◆ EXERCISE DIRECTIONS: Find the string "image" in the data, and copy out each line that has it.

◆ RECORDS PROVIDED:
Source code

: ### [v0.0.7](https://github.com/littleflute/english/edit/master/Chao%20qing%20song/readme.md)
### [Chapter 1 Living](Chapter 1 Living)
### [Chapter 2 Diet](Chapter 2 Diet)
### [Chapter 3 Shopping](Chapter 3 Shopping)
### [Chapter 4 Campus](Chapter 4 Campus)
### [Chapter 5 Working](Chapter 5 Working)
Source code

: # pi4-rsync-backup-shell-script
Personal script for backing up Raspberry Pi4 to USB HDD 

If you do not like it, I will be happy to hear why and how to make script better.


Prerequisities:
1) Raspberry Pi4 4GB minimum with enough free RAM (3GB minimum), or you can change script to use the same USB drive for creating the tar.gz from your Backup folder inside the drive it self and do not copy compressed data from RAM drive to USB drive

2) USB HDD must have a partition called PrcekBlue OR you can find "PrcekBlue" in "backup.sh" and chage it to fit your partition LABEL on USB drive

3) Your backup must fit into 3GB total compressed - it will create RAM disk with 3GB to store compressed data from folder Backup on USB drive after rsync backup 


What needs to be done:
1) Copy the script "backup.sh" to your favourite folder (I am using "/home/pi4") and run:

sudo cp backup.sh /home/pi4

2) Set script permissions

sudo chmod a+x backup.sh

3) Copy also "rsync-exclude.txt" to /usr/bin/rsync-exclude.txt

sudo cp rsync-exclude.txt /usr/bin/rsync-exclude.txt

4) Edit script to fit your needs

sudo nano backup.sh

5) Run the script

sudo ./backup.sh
--
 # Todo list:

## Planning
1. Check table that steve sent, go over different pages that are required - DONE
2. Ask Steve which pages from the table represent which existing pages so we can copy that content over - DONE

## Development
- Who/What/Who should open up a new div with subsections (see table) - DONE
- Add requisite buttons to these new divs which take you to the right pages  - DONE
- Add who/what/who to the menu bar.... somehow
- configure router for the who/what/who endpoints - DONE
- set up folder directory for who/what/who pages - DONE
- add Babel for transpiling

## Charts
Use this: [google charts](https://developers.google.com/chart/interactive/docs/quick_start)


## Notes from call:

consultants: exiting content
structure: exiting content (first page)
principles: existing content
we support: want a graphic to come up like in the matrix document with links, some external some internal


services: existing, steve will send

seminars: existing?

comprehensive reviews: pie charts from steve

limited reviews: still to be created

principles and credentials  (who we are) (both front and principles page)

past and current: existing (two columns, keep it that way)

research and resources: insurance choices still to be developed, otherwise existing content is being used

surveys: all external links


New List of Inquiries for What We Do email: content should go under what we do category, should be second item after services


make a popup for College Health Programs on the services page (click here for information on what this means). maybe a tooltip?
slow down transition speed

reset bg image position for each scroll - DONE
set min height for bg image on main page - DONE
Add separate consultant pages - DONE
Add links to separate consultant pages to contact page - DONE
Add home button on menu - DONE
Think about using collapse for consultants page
---
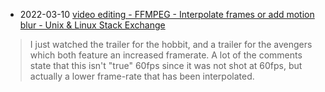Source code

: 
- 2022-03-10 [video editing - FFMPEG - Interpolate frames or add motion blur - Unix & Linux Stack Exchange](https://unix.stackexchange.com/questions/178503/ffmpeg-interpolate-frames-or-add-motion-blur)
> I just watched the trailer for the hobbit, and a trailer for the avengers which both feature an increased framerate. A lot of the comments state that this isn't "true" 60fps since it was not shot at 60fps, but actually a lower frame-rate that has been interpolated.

◆ RESPONSE:
reset bg image position for each scroll - DONE
set min height for bg image on main page - DONE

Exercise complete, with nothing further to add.